TASK ITEM - Find every line of the records that has "style" and return it.
⁂
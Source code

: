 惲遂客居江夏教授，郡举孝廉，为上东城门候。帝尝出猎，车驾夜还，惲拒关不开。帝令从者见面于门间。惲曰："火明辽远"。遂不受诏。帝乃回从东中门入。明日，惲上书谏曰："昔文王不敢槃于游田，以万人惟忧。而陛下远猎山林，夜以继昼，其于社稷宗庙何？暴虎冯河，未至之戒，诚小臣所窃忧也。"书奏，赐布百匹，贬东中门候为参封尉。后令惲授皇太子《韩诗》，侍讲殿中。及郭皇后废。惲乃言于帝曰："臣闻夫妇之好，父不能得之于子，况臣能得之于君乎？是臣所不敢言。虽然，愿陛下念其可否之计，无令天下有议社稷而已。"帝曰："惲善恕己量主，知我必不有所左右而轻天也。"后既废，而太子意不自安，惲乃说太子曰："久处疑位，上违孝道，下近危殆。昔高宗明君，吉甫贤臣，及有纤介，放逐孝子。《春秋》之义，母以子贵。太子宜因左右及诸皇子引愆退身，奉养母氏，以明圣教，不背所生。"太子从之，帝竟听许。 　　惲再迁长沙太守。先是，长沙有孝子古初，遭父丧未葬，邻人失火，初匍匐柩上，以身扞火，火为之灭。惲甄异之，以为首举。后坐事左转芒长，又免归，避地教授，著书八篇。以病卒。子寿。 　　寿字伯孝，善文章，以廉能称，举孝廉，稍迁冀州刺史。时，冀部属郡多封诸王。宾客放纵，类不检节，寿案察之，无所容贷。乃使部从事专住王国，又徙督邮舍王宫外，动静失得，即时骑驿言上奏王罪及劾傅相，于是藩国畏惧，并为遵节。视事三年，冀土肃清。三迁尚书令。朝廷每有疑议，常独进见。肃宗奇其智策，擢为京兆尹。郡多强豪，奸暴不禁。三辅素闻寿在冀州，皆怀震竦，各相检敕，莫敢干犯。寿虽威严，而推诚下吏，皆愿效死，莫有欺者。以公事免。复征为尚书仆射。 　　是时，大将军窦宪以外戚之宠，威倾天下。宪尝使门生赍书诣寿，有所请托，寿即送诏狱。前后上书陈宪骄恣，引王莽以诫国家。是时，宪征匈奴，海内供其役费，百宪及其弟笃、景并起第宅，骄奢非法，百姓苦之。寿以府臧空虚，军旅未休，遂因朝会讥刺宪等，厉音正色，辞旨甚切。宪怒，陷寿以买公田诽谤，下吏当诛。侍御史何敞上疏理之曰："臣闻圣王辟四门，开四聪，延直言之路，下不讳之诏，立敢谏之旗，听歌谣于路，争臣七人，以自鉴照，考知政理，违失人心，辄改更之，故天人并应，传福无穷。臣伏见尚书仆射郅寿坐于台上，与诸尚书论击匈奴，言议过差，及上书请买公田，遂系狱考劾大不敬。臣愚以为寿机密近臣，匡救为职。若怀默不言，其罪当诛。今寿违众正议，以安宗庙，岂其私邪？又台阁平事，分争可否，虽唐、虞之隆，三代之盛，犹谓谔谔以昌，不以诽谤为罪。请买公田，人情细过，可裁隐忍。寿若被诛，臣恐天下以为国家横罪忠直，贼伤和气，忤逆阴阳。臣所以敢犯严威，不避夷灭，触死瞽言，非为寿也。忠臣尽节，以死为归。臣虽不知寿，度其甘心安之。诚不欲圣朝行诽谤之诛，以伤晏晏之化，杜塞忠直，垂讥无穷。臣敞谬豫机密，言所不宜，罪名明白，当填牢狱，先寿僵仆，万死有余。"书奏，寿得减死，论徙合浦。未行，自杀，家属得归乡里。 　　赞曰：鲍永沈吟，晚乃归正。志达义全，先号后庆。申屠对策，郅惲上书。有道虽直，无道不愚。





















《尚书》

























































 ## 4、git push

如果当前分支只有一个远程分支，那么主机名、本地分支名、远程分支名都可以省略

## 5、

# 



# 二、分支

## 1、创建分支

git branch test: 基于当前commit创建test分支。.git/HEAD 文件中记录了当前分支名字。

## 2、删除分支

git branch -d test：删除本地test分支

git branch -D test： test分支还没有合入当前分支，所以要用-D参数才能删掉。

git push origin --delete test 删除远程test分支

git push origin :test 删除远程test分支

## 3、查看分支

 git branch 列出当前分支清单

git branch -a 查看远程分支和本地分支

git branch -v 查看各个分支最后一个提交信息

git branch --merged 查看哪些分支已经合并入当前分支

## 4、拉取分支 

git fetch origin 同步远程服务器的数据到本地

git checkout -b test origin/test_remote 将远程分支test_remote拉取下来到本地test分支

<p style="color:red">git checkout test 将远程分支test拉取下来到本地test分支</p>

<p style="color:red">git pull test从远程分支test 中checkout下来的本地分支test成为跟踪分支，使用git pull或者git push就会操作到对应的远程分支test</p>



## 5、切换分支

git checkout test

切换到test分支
⁂
WRITTEN ANSWER -
<p style="color:red">git checkout test 将远程分支test拉取下来到本地test分支</p>
<p style="color:red">git pull test从远程分支test 中checkout下来的本地分支test成为跟踪分支，使用git pull或者git push就会操作到对应的远程分支test</p>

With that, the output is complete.